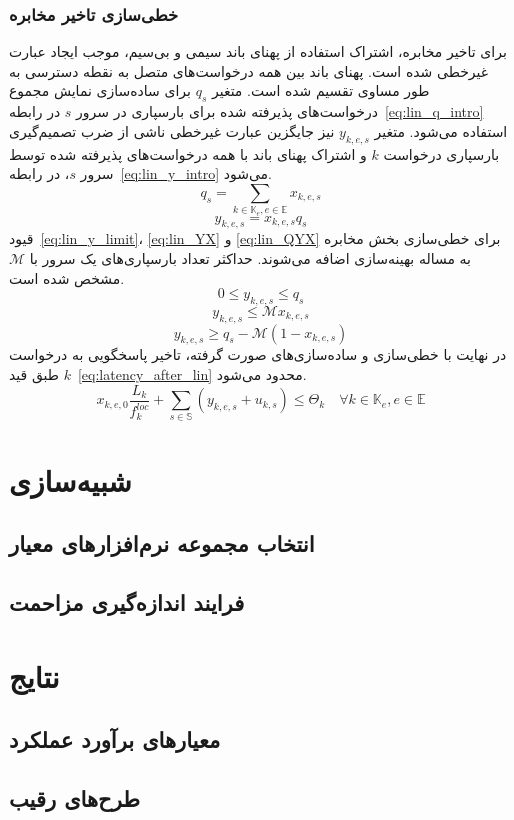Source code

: \subsubsection{خطی‌سازی تاخیر مخابره}
برای تاخیر مخابره، اشتراک استفاده از پهنای باند سیمی و بی‌سیم، موجب ایجاد عبارت غیرخطی شده است. پهنای باند بین همه درخواست‌های متصل به نقطه دسترسی به طور مساوی تقسیم شده است. متغیر $q_s$ برای ساده‌سازی نمایش مجموع درخواست‌های پذیرفته شده برای بارسپاری در سرور $s$ در رابطه~\eqref{eq:lin_q_intro} استفاده می‌شود. متغیر $y_{k,e,s}$ نیز جایگزین عبارت غیرخطی ناشی از ضرب تصمیم‌گیری بارسپاری درخواست $k$ و اشتراک پهنای باند با همه درخواست‌های پذیرفته شده توسط سرور $s$، در رابطه~\eqref{eq:lin_y_intro} می‌شود.
\begin{equation} \label{eq:lin_q_intro}
    q_s = \sum_{k \in \mathbb{K}_e, e \in \mathbb{E}} x_{k,e,s}
\end{equation}
\begin{equation} \label{eq:lin_y_intro}
    y_{k,e,s} = x_{k,e,s} q_s
\end{equation}
قیود~\eqref{eq:lin_y_limit}، \eqref{eq:lin_YX} و \eqref{eq:lin_QYX} برای خطی‌سازی بخش مخابره به مساله بهینه‌سازی اضافه می‌شوند. حداکثر تعداد بارسپاری‌های یک سرور با $\mathcal{M}$ مشخص شده است.
\begin{equation} \label{eq:lin_y_limit}
    0 \leq y_{k,e,s} \leq q_s
\end{equation}
\begin{equation} \label{eq:lin_YX}
    y_{k,e,s} \leq \mathcal{M} x_{k,e,s}
\end{equation}
\begin{equation} \label{eq:lin_QYX}
    y_{k,e,s} \geq q_s - \mathcal{M} (1-x_{k,e,s})
\end{equation}
در نهایت با خطی‌سازی و ساده‌سازی‌های صورت گرفته، تاخیر پاسخگویی به درخواست $k$ طبق قید~\eqref{eq:latency_after_lin} محدود می‌شود.
\begin{equation} \label{eq:latency_after_lin}
    x_{k,e,0}\frac{L_k}{f^{loc}_k} + \sum_{s \in \mathbb{S}} \left(y_{k,e,s} + u_{k,s}\right) \leq \Theta_k \quad \forall k \in \mathbb{K}_e, e \in \mathbb{E}
\end{equation}

\section{شبیه‌سازی}

\subsection{انتخاب مجموعه نرم‌افزارهای معیار}

\subsection{فرایند اندازه‌گیری مزاحمت}

\section{نتایج}

\subsection{معیارهای برآورد عملکرد}

\subsection{طرح‌های رقیب}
────────────────
Required work:
Could you filter the entries above for lines holding the string "mathcal" and copy them?

Solution for this exercise:
قیود~\eqref{eq:lin_y_limit}، \eqref{eq:lin_YX} و \eqref{eq:lin_QYX} برای خطی‌سازی بخش مخابره به مساله بهینه‌سازی اضافه می‌شوند. حداکثر تعداد بارسپاری‌های یک سرور با $\mathcal{M}$ مشخص شده است.
    y_{k,e,s} \leq \mathcal{M} x_{k,e,s}
    y_{k,e,s} \geq q_s - \mathcal{M} (1-x_{k,e,s})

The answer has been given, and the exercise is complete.